(Saved entries)
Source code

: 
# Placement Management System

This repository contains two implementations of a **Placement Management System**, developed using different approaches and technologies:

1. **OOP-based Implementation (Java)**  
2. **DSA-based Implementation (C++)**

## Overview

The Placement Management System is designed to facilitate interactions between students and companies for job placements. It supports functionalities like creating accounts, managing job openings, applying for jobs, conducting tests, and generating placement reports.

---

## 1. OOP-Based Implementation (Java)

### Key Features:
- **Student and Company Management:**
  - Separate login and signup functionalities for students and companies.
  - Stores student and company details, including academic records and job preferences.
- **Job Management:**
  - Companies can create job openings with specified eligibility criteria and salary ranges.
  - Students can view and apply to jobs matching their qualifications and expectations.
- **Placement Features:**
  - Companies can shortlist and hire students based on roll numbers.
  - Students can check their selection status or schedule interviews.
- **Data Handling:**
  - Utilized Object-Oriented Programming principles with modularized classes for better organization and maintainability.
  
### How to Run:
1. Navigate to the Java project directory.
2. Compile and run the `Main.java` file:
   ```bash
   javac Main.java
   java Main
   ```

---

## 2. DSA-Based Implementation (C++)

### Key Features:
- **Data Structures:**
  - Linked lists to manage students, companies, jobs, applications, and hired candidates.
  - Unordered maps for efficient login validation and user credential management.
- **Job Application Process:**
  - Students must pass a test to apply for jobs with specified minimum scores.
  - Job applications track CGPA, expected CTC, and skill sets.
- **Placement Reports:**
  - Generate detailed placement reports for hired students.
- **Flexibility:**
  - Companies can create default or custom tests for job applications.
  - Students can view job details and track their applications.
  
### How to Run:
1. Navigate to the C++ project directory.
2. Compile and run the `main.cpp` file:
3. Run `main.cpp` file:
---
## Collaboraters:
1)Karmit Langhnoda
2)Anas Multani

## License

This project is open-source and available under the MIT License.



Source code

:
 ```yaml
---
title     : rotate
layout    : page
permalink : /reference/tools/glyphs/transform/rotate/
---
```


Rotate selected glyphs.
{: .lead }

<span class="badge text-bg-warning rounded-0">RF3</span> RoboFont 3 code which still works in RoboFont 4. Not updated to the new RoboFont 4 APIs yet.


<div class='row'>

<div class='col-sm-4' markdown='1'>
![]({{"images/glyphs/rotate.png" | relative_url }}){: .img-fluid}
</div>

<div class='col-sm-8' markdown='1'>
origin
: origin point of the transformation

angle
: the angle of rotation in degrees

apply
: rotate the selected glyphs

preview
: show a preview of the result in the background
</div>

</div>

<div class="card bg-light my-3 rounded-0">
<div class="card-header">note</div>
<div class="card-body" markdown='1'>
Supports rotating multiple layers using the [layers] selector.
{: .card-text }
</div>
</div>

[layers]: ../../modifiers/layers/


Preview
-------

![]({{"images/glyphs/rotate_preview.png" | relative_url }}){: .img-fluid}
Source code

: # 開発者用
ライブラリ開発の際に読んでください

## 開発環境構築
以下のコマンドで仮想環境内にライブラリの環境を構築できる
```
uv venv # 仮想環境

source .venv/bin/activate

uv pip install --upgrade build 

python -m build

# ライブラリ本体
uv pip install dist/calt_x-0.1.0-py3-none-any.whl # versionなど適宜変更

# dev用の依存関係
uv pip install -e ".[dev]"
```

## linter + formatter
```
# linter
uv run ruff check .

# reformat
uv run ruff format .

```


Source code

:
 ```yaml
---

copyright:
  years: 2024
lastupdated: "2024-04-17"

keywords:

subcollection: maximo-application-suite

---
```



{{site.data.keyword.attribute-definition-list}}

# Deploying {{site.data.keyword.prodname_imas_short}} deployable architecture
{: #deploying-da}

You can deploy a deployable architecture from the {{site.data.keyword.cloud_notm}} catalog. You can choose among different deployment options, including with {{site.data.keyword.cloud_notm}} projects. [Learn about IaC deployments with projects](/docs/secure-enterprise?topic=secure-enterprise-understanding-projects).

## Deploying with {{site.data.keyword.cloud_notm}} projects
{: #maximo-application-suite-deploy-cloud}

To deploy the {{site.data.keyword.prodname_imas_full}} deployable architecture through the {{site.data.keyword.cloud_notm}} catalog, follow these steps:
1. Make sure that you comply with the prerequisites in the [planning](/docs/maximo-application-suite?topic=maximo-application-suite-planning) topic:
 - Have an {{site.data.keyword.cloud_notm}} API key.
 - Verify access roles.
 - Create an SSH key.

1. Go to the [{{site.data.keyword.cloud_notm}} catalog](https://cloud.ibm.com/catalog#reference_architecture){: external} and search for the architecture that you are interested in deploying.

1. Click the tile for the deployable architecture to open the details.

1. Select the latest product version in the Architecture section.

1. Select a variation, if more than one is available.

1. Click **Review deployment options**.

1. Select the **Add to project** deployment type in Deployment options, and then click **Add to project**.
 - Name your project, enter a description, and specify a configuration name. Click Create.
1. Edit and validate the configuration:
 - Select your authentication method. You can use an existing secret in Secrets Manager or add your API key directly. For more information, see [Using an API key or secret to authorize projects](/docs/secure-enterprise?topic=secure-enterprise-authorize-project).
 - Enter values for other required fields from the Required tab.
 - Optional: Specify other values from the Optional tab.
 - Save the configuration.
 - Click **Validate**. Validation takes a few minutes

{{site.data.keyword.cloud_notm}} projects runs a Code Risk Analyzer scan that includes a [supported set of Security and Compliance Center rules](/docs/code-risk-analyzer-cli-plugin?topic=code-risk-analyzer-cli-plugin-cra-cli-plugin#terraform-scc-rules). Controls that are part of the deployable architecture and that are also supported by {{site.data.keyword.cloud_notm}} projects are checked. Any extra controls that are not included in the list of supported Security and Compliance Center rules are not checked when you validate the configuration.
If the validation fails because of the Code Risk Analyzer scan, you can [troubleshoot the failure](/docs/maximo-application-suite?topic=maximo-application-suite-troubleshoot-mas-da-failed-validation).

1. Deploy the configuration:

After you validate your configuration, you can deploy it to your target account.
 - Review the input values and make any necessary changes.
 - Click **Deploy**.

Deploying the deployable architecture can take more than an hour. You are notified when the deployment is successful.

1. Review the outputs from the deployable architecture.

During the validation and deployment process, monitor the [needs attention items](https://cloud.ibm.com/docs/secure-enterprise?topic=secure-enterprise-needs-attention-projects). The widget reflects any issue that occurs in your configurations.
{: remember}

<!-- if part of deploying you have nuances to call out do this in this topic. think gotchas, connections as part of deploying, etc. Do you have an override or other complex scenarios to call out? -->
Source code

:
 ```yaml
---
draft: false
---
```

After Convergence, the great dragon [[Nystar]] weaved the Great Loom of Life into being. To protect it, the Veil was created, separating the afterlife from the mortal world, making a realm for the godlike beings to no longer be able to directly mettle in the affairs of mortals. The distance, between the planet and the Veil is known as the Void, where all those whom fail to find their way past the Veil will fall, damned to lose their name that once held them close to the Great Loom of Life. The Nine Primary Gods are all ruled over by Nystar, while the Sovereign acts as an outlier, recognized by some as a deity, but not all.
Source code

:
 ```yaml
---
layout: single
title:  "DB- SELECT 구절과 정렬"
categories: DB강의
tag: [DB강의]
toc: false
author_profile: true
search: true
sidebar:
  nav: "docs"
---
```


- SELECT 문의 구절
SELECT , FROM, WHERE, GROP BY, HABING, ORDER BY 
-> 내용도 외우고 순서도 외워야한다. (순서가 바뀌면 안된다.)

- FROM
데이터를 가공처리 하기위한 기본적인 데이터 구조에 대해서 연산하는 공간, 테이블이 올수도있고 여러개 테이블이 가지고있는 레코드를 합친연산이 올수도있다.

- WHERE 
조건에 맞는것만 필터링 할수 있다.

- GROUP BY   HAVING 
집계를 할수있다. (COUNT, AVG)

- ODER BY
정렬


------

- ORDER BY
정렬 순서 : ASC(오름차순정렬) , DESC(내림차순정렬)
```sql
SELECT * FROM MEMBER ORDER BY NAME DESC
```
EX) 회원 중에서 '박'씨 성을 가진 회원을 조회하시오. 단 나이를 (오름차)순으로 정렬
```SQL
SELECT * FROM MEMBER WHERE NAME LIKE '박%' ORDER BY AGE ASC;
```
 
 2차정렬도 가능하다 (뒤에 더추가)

- _Task directions_
Your task for the entries above: copy exactly the span starting with the line with "2. **DSA-based Implementation (C++)**" and going on through the line with "- **Data Structures:**", both lines included, and nothing else.

- _Response box_
2. **DSA-based Implementation (C++)**

## Overview

The Placement Management System is designed to facilitate interactions between students and companies for job placements. It supports functionalities like creating accounts, managing job openings, applying for jobs, conducting tests, and generating placement reports.

---

## 1. OOP-Based Implementation (Java)

### Key Features:
- **Student and Company Management:**
  - Separate login and signup functionalities for students and companies.
  - Stores student and company details, including academic records and job preferences.
- **Job Management:**
  - Companies can create job openings with specified eligibility criteria and salary ranges.
  - Students can view and apply to jobs matching their qualifications and expectations.
- **Placement Features:**
  - Companies can shortlist and hire students based on roll numbers.
  - Students can check their selection status or schedule interviews.
- **Data Handling:**
  - Utilized Object-Oriented Programming principles with modularized classes for better organization and maintainability.
  
### How to Run:
1. Navigate to the Java project directory.
2. Compile and run the `Main.java` file:
   ```bash
   javac Main.java
   java Main
   ```

---

## 2. DSA-Based Implementation (C++)

### Key Features:
- **Data Structures:**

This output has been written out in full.